(Extracted data entries)
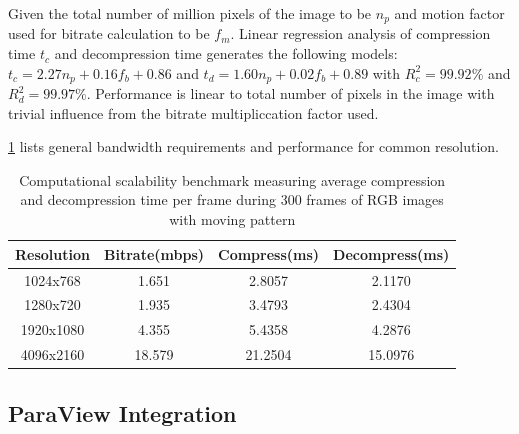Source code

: \documentclass{vgtc}                          %
\begin{document}
Given the total number of million pixels of the image to be \(n_p\) and motion factor used for bitrate calculation to be \(f_m\). Linear regression analysis of compression time \(t_c\) and decompression time generates the following models: \(t_c=2.27n_p+0.16f_b+0.86\) and \(t_d=1.60n_p+0.02f_b+0.89\) with \(R^2_c=99.92\%\) and \(R^2_d=99.97\%\). Performance is linear to total number of pixels in the image with trivial influence from the bitrate multipliccation factor used.
%


\cref{tab:experiment_setup} lists general bandwidth requirements and performance for common resolution. 

\begin{table}[h]
  \caption{Computational scalability benchmark measuring average compression and decompression time per frame during 300 frames of RGB images with moving pattern}
  \label{tab:experiment_setup}
  \scriptsize
  \begin{center}
    \begin{tabular}{cccc}
      Resolution & Bitrate(mbps) & Compress(ms) & Decompress(ms)\\
    \hline
      1024x768 & 1.651 & 2.8057 & 2.1170\\
      1280x720 & 1.935 & 3.4793 & 2.4304\\
      1920x1080 & 4.355 & 5.4358 & 4.2876\\
      4096x2160 & 18.579 & 21.2504 & 15.0976
    \end{tabular}
  \end{center}
\end{table}

\subsection{ParaView Integration}
\end{document}
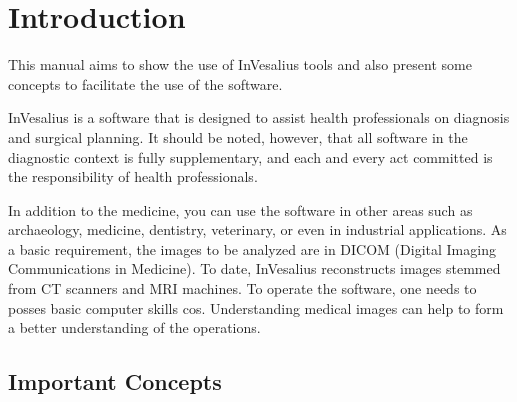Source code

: \chapter{Introduction}

This manual aims to show the use of InVesalius tools and also present some concepts to facilitate the use of the software.


InVesalius is a software that is designed to assist health professionals on diagnosis and surgical planning. It should be noted, however, that all software in the diagnostic context is fully supplementary, and each and every act committed is the responsibility of health professionals.
 

In addition to the medicine, you can use the software in other areas such as archaeology, medicine, dentistry, veterinary, or even in industrial applications. As a basic requirement, the images to be analyzed are in DICOM (Digital Imaging Communications in Medicine). To date, InVesalius reconstructs images stemmed from CT scanners and MRI machines. To operate the software, one needs to posses basic computer skills cos. Understanding medical images can help to form a better understanding of the operations.

\section{Important Concepts}

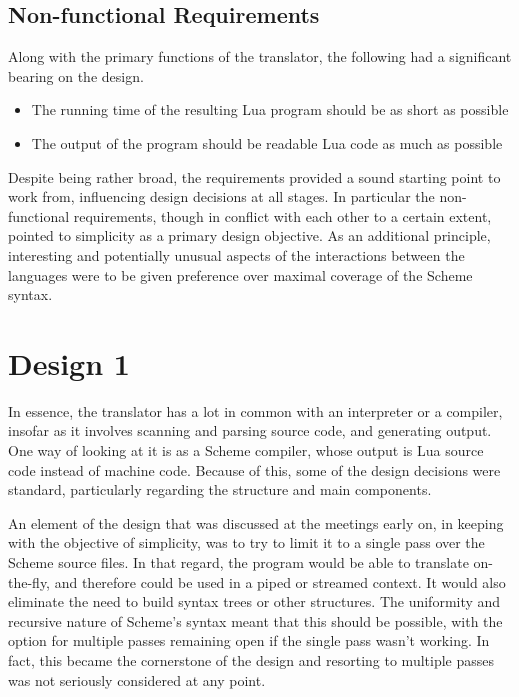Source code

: \subsection{Non-functional Requirements}

Along with the primary functions of the translator, the following had a
significant bearing on the design.
\begin{itemize}
\item The running time of the resulting Lua program should be as short as
possible
\item The output of the program should be readable Lua code as much as possible
\end{itemize}

Despite being rather broad, the requirements provided a sound starting point to
work from, influencing design decisions at all stages. In particular the
non-functional requirements, though in conflict with each other to a certain
extent, pointed to simplicity as a primary design objective. As an additional
principle, interesting and potentially unusual aspects of the interactions
between the languages were to be given preference over maximal coverage of the
Scheme syntax.


\section{Design 1}

In essence, the translator has a lot in common with an interpreter or a
compiler, insofar as it involves scanning and parsing source code, and
generating output. One way of looking at it is as a Scheme compiler, whose
output is Lua source code instead of machine code. Because of this, some of the
design decisions were standard, particularly regarding the structure and main
components.

An element of the design that was discussed at the meetings early on, in keeping
with the objective of simplicity, was to try to limit it to a single pass over
the Scheme source files. In that regard, the program would be able to translate
on-the-fly, and therefore could be used in a piped or streamed context. It would
also eliminate the need to build syntax trees or other structures. The
uniformity and recursive nature of Scheme's syntax meant that this should be
possible, with the option for multiple passes remaining open if the single pass
wasn't working. In fact, this became the cornerstone of the design and resorting
to multiple passes was not seriously considered at any point.

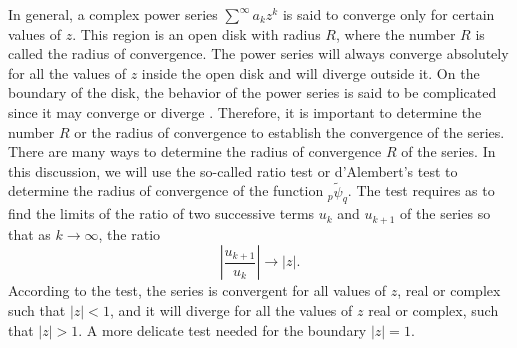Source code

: In general, a complex power series $\sum^{\infty} a_k z^k$ is said to converge only for certain values of $z$. This region is an open disk with radius $R$, where the number $R$ is called the radius of convergence. The power series will always converge absolutely for all the values of $z$ inside the open disk and will diverge outside it. On the boundary of the disk, the behavior of the power series is said to be complicated since it may converge or diverge \cite{hardy1940ramaniyan}. Therefore, it is important to determine the number $R$ or the radius of convergence to establish the convergence of the series. There are many ways to determine the radius of convergence $R$ of the series. In this discussion, we will use the so-called ratio test or d'Alembert's test to determine the radius of convergence of the function ${}_{p}\tilde{\psi}_q$. The test requires as to find the limits of the ratio of two successive terms $u_k$ and $u_{k+1}$ of the series so that as $k \to \infty$, the ratio 
\begin{equation}
    \left| \frac{u_{k+1}}{u_k} \right| \to \left| z \right|.
\end{equation}
According to the test, the series is convergent for all values of $z$, real or complex such that $|z| < 1$, and it will diverge for all the values of $z$ real or complex, such that $|z| > 1$. A more delicate test needed for the boundary $|z| = 1$. 

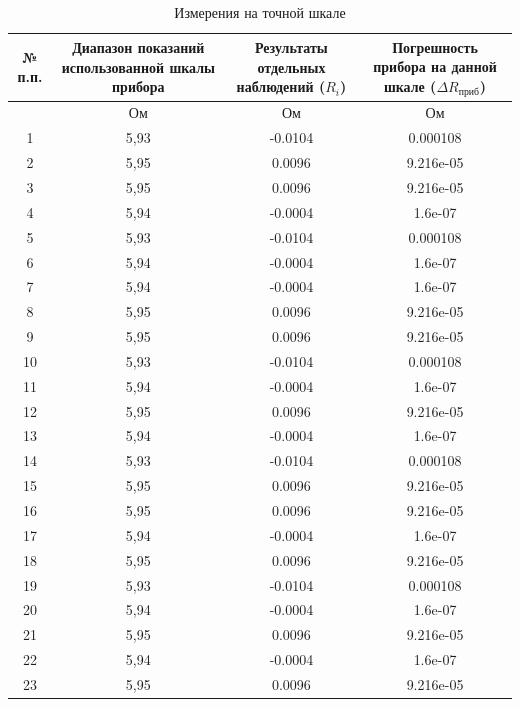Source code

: \begin{longtable}{|c|c|c|c|}
\caption{Измерения на точной шкале}
\label{tabl:2}
\hline
\begin{minipage}{7mm}
    № п.п. 
\end{minipage}&
\begin{minipage}{5cm}
    Диапазон показаний использованной шкалы прибора
\end{minipage} &
\begin{minipage}{5cm}
    Результаты отдельных наблюдений ($R_i$)
\end{minipage} &
\begin{minipage}{5cm}
    Погрешность прибора на данной шкале ($\Delta R_{\text{приб}}$)
\end{minipage}\\
\hline
{}&Ом&Ом&Ом\\
\hline
1 & 5,93 & -0.0104 & 0.000108 \\  
2 & 5,95 & 0.0096 & 9.216e-05 \\  
3 & 5,95 & 0.0096 & 9.216e-05 \\  
4 & 5,94 & -0.0004 & 1.6e-07 \\  
5 & 5,93 & -0.0104 & 0.000108 \\  
6 & 5,94 & -0.0004 & 1.6e-07 \\  
7 & 5,94 & -0.0004 & 1.6e-07 \\  
8 & 5,95 & 0.0096 & 9.216e-05 \\  
9 & 5,95 & 0.0096 & 9.216e-05 \\  
10 & 5,93 & -0.0104 & 0.000108 \\  
11 & 5,94 & -0.0004 & 1.6e-07 \\  
12 & 5,95 & 0.0096 & 9.216e-05 \\  
13 & 5,94 & -0.0004 & 1.6e-07 \\  
14 & 5,93 & -0.0104 & 0.000108 \\  
15 & 5,95 & 0.0096 & 9.216e-05 \\  
16 & 5,95 & 0.0096 & 9.216e-05 \\  
17 & 5,94 & -0.0004 & 1.6e-07 \\  
18 & 5,95 & 0.0096 & 9.216e-05 \\  
19 & 5,93 & -0.0104 & 0.000108 \\  
20 & 5,94 & -0.0004 & 1.6e-07 \\  
21 & 5,95 & 0.0096 & 9.216e-05 \\  
22 & 5,94 & -0.0004 & 1.6e-07 \\  
23 & 5,95 & 0.0096 & 9.216e-05 \\  

\end{longtable}
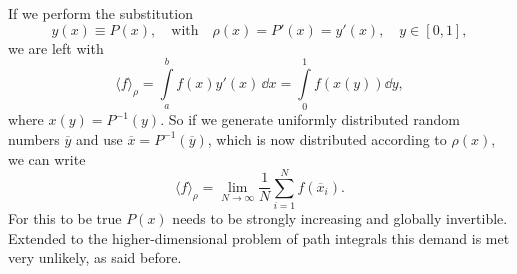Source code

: %
%
If we perform the substitution
%
%
\begin{equation}
y(x) \equiv P(x), \quad \text{with} \quad \rho(x) = P'(x)=y'(x), \quad y \in [0,1],
\end{equation}
%
%
we are left with
%
%
\begin{equation}
\langle f \rangle_{\rho} = \int \limits_{a}^{b}f(x) y'(x) \,\dd x = \int\limits_{0}^{1} f\left(x\left(y\right)\right) \dd y,
\end{equation}
%
%
where $x(y)=P^{-1}(y)$. So if we generate uniformly distributed random numbers $\overline{y}$ and use $\overline{x}=P^{-1}(\overline{y})$, which is now distributed according to $\rho(x)$, we can write
%
%
\begin{equation}
\langle f \rangle_{\rho} = \lim_{N \to \infty} \dfrac{1}{N} \sum\limits_{i=1}^{N} f(\overline{x}_{i}).
\label{eq: vev_rho}
\end{equation}
%
%
For this to be true $P(x)$ needs to be strongly increasing and globally invertible. Extended to the higher-dimensional problem of path integrals this demand is met very unlikely, as said before.

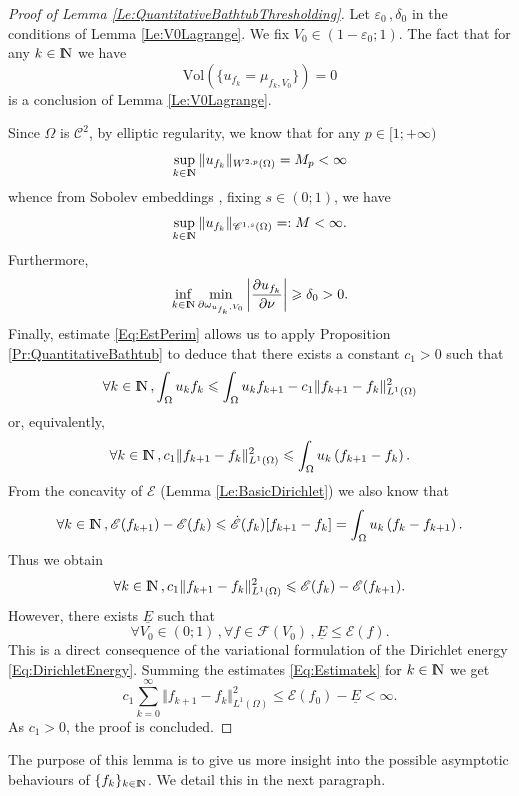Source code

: \documentclass{article}
\newcommand{\N}{\textnormal{I\kern-0.21emN}}
\renewcommand{\geq}{\geqslant}
\renewcommand{\leq}{\leqslant}
\def\e{{\varepsilon}}
\def\O{{\Omega}}
\numberwithin{equation}{section}
\begin{document}
\begin{proof}[Proof of Lemma \ref{Le:QuantitativeBathtubThresholding}]
Let $\e_0\,, \delta_0$ in the conditions of Lemma \ref{Le:V0Lagrange}. We fix $V_0\in (1-\e_0;1)$. The fact that for any $k\in \N$ we have 
\[ \mathrm{Vol}\left(\{u_{f_k}=\mu_{f_k,V_0}\}\right)=0\] is a conclusion of Lemma \ref{Le:V0Lagrange}. 

Since $\O$ is $\mathscr C^2$, by elliptic regularity, we know that for any $p\in [1;+\infty)$
\[ \sup_{k\in \N}\Vert u_{f_k}\Vert_{W^{2,p}(\O)}=M_p<\infty\]whence from Sobolev embeddings \cite[Theorem 12.5]{Leoni}, fixing $s\in (0;1)$, we have 
\[ \sup_{k\in \N}\Vert u_{f_k}\Vert_{\mathscr C^{1,s}(\O)}=:M<\infty.\] Furthermore, 
\[ \inf_{k\in \N}\min_{\partial \omega_{u_{f_k},V_0}}\left|\frac{\partial u_{f_k}}{\partial \nu}\right|\geq \delta_0>0.\]Finally, estimate \eqref{Eq:EstPerim} allows us to apply Proposition \ref{Pr:QuantitativeBathtub} to deduce that there exists a constant $c_1>0$ such that
\[ \forall k\in \N\,, \int_\O u_kf_k\leq \int_\O u_k f_{k+1}-c_1\Vert f_{k+1}-f_k\Vert_{L^1(\O)}^2\] or, equivalently, 
\begin{equation}\label{Eq:Credo}\forall k\in \N\,, c_1\Vert f_{k+1}-f_k\Vert_{L^1(\O)}^2\leq \int_\O u_k \left(f_{k+1}-f_k\right).\end{equation} From the concavity of $\mathscr E$ (Lemma \ref{Le:BasicDirichlet})  we also know that
\[ \forall k\in \N\,, \mathscr E(f_{k+1})-\mathscr E(f_k)\leq \dot{\mathscr E}(f_k)[f_{k+1}-f_k]=\int_\O u_k\left(f_k-f_{k+1}\right).\] Thus we obtain
\begin{equation}\label{Eq:Estimatek}\forall k\in \N\,, c_1\Vert f_{k+1}-f_k\Vert_{L^1(\O)}^2\leq \mathscr E(f_k)-\mathscr E(f_{k+1}).\end{equation}
However, there exists $\underline E$ such that 
\begin{equation}\label{Eq:LowerDirichlet}
\forall V_0\in (0;1)\,, \forall f \in \mathcal F(V_0)\,, \underline E\leq \mathscr E(f).\end{equation}
This is a direct consequence of the variational formulation of the Dirichlet energy \eqref{Eq:DirichletEnergy}. Summing the estimates \eqref{Eq:Estimatek} for $k\in \N$ we get 
\[ c_1\sum_{k=0}^\infty \Vert f_{k+1}-f_k\Vert_{L^1(\O)}^2\leq \mathscr E(f_0)-\underline E<\infty.\] As $c_1>0$, the proof is concluded.
\end{proof}

The purpose of this lemma is to give us more insight into the possible asymptotic behaviours of $\{f_k\}_{k\in \N}$. We detail this in the next paragraph.
\end{document}
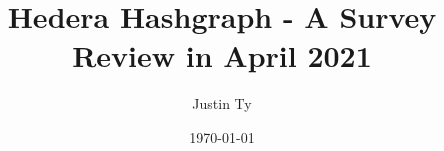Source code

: \documentclass{article}
\begin{document}

\author{Justin Ty}
\title{Hedera Hashgraph - A Survey Review in April 2021 }
\date{\today}

\maketitle






\printbibliography

\end{document}
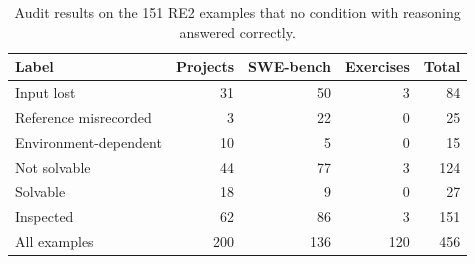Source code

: \begin{table}[t]
\centering
\small
\caption{Audit results on the 151 RE2 examples that no condition with reasoning answered correctly.}
\label{tab:audit}
\begin{tabular}{@{}lrrrr@{}}
\toprule
Label & Projects & SWE-bench & Exercises & Total \\
\midrule
Input lost & 31 & 50 & 3 & 84 \\
Reference misrecorded & 3 & 22 & 0 & 25 \\
Environment-dependent & 10 & 5 & 0 & 15 \\
\midrule
Not solvable & 44 & 77 & 3 & 124 \\
Solvable & 18 & 9 & 0 & 27 \\
\midrule
Inspected & 62 & 86 & 3 & 151 \\
All examples & 200 & 136 & 120 & 456 \\
\bottomrule
\end{tabular}
\end{table}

• WHAT IS BEING ASKED:
Wherever the word "context" appears in the records above, copy that line.

• SOLVED EXERCISE:
InVesalius is a software that is designed to assist health professionals on diagnosis and surgical planning. It should be noted, however, that all software in the diagnostic context is fully supplementary, and each and every act committed is the responsibility of health professionals.
on-the-fly, and therefore could be used in a piped or streamed context. It would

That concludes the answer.